Contrary to widespread opinion, careful freezing does no harm to good beef, and you can buy frozen Agnew beef at agnewranch.com.

Now to the dish already!  For twelve people Craig calls for four one-and-a-half pound shell steaks.  (“Shell steak” is New-Yorkese for New York strip.)  That will give you really nice thick steaks and reasonable eight-ounce servings.  Obviously you can cut the recipe down to any number, but do please try to use a steak at least an inch thick.  You could do it for one person with a filet.

Craig then rinses three tablespoons of canned green peppercorns, crushes one tablespoon of them, and presses those into the sides of the steaks.  These green things were very popular back in the seventies, later to be succeeded by the decidedly bizarre Sichuan pepper, which isn’t really pepper at all.  Green peppercorns are interesting, and milder, but the classic pepper for this dish is good old black.  (If you decide to go with black, do try to find nice aromatic peppercorns in one of those spice departments with a lot of turnover, and don’t grind them in a mill—you should crush them, because you want bigger pieces than a peppermill will give you.  A mortar and pestle are just right for the job, but you can also fold the peppercorns in a kitchen towel and smash ’em with a hammer, which can be quite satisfying.  Careful if you have a marble countertop, however.  Forget Sichuan, by the way.)

Craig cooks the steaks in a big heavy skillet in oil and butter, but a friend of mine taught me a couple of years ago a truly great method using no fat at all—just a cast iron skillet heated to really really really hot, and then just a couple of minutes on each side.  The resultant caramelization of the meat is gorgeous, and there’s a lot less splattering of grease.  You need serious ventilation for this trick.  A thick steak benefits from a careful browning of the fatty edges as well.  Usually you have to hold them upright with tongs.

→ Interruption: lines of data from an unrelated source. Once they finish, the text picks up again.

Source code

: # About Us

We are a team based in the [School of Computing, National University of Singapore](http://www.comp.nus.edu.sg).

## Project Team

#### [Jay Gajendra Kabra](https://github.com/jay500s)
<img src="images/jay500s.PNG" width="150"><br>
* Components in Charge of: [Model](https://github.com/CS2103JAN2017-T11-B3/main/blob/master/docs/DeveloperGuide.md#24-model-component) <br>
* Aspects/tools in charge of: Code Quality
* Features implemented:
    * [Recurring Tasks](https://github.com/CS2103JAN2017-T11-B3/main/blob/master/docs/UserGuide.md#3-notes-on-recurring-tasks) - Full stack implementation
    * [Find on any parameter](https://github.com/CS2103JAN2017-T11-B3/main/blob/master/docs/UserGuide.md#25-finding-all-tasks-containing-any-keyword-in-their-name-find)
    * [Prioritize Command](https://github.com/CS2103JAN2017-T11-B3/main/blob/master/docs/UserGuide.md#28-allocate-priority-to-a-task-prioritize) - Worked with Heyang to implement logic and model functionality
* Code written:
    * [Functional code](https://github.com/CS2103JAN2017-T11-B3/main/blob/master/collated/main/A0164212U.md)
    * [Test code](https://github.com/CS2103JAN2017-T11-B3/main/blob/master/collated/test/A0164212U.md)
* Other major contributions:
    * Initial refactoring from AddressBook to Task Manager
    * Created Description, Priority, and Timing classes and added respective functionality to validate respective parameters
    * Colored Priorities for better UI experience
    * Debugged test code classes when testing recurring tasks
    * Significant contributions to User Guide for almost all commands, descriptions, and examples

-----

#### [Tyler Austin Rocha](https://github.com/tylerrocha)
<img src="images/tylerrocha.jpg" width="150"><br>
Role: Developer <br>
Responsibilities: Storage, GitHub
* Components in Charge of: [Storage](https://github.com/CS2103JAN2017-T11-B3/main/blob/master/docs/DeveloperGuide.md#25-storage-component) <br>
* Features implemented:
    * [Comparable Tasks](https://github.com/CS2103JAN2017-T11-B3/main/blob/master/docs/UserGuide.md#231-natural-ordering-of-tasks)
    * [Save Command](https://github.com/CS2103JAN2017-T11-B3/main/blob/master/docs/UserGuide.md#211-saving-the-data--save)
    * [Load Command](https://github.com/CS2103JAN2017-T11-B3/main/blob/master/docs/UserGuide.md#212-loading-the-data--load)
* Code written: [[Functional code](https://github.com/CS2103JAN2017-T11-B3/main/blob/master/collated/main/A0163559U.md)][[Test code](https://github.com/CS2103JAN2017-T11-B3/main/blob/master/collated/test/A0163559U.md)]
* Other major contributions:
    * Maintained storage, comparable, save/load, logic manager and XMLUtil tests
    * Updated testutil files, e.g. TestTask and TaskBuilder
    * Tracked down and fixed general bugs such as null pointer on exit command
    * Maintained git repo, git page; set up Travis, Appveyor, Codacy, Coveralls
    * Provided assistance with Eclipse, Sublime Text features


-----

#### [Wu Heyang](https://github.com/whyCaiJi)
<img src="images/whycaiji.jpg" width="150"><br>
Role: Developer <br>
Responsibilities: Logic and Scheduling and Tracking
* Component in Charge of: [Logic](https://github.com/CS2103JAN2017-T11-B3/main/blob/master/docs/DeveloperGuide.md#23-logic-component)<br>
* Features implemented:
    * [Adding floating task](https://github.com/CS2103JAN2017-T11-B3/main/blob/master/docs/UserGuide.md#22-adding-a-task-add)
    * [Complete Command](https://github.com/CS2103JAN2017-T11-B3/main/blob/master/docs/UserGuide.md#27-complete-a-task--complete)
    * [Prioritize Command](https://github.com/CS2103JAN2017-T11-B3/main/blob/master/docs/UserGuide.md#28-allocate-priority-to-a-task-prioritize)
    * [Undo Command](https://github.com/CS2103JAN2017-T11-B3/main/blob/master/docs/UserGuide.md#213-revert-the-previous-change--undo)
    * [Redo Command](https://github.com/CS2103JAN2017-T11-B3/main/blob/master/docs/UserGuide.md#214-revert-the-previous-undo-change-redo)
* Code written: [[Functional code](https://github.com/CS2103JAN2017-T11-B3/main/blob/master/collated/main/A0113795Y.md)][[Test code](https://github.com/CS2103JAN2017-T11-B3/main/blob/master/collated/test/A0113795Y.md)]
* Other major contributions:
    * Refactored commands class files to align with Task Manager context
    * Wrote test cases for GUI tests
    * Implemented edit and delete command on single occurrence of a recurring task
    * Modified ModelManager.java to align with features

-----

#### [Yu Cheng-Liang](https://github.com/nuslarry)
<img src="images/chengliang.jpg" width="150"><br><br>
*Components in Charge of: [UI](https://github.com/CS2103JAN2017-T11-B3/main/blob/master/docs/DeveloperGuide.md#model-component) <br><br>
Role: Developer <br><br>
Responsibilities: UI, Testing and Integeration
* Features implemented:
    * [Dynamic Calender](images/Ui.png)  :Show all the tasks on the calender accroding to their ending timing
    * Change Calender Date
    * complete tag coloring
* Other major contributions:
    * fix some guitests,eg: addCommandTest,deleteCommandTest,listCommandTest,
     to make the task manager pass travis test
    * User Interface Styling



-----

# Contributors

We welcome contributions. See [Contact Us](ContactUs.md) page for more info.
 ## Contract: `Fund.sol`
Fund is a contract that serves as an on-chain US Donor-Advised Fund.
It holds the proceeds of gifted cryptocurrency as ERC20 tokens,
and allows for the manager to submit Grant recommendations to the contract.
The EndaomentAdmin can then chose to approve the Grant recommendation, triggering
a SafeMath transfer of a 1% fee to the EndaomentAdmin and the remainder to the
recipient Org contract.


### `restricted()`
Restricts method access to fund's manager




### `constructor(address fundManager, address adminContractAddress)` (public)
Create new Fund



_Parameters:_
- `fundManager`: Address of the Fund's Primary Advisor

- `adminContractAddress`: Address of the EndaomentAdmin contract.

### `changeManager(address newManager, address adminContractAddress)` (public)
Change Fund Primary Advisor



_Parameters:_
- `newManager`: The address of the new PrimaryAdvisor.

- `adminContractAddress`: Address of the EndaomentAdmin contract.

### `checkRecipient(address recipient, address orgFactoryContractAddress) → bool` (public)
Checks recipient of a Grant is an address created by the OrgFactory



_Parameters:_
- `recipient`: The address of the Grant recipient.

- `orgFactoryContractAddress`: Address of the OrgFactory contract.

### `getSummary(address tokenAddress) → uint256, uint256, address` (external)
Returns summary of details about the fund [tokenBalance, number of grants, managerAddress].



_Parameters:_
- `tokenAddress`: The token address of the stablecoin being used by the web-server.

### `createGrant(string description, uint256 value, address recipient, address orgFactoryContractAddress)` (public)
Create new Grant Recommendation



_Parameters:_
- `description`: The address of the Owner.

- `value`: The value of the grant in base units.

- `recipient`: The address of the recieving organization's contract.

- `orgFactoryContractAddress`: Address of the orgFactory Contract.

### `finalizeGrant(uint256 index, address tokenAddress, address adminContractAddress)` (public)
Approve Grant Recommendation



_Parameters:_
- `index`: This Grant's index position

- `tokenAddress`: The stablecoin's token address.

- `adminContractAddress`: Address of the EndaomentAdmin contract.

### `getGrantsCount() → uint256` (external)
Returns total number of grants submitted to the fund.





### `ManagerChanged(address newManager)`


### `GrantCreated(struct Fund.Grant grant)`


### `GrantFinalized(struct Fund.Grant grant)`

Then you let the steaks finish in a low oven, on a rack in a pan you’ve already heated there.  If you’ve got all the time in the world, 275º is not too low, but you can suit yourself according to how much of a hurry you’re in.  The low heat gives you a uniform doneness rather than the well-to-rare gradation you get on a hot grill or in a typical sauté.  At 125º they’re perfect, and 130º is still fine, and thanks to the low oven they’re not going to keep cooking very much off the heat as they do when they come straight from a very hot pan or grill.  In any case you’re still going to want to rest them somewhere merely warm—100º or so—for twenty minutes.

After your cast iron pan has cooled to merely hot, there may or may not be enough fat to pour out.  If you need to do it, try to keep the stray peppercorns in the pan.  Add some butter now, and a couple of teaspoons of shallots per person, and cook until they’re translucent.  Now deglaze the pan with a generous pour of red wine, scraping hard to get up all that nice fond, and let it reduce to very little.  Craig’s recipe doesn’t call for it, but some chefs throw in a bit of brandy here and let it burn or boil off—it’s a nice touch.  Now add about a tablespoon of cream per person, plus any juices that have accumulated around the meat, and cook till till the sauce just thickens.  Add the remaining green peppercorns (rinsed, uncrushed).  (If you’re using black pepper, don’t add more to the sauce—the meat will be fiery enough.)  Finish the sauce by swirling in a little butter, just enough to give it a pretty gloss.

Salt the steak to taste, slice it diagonally across the grain about a third of an inch thick, and pass the sauce, warning your guests that a little may go a long way—it’s strong.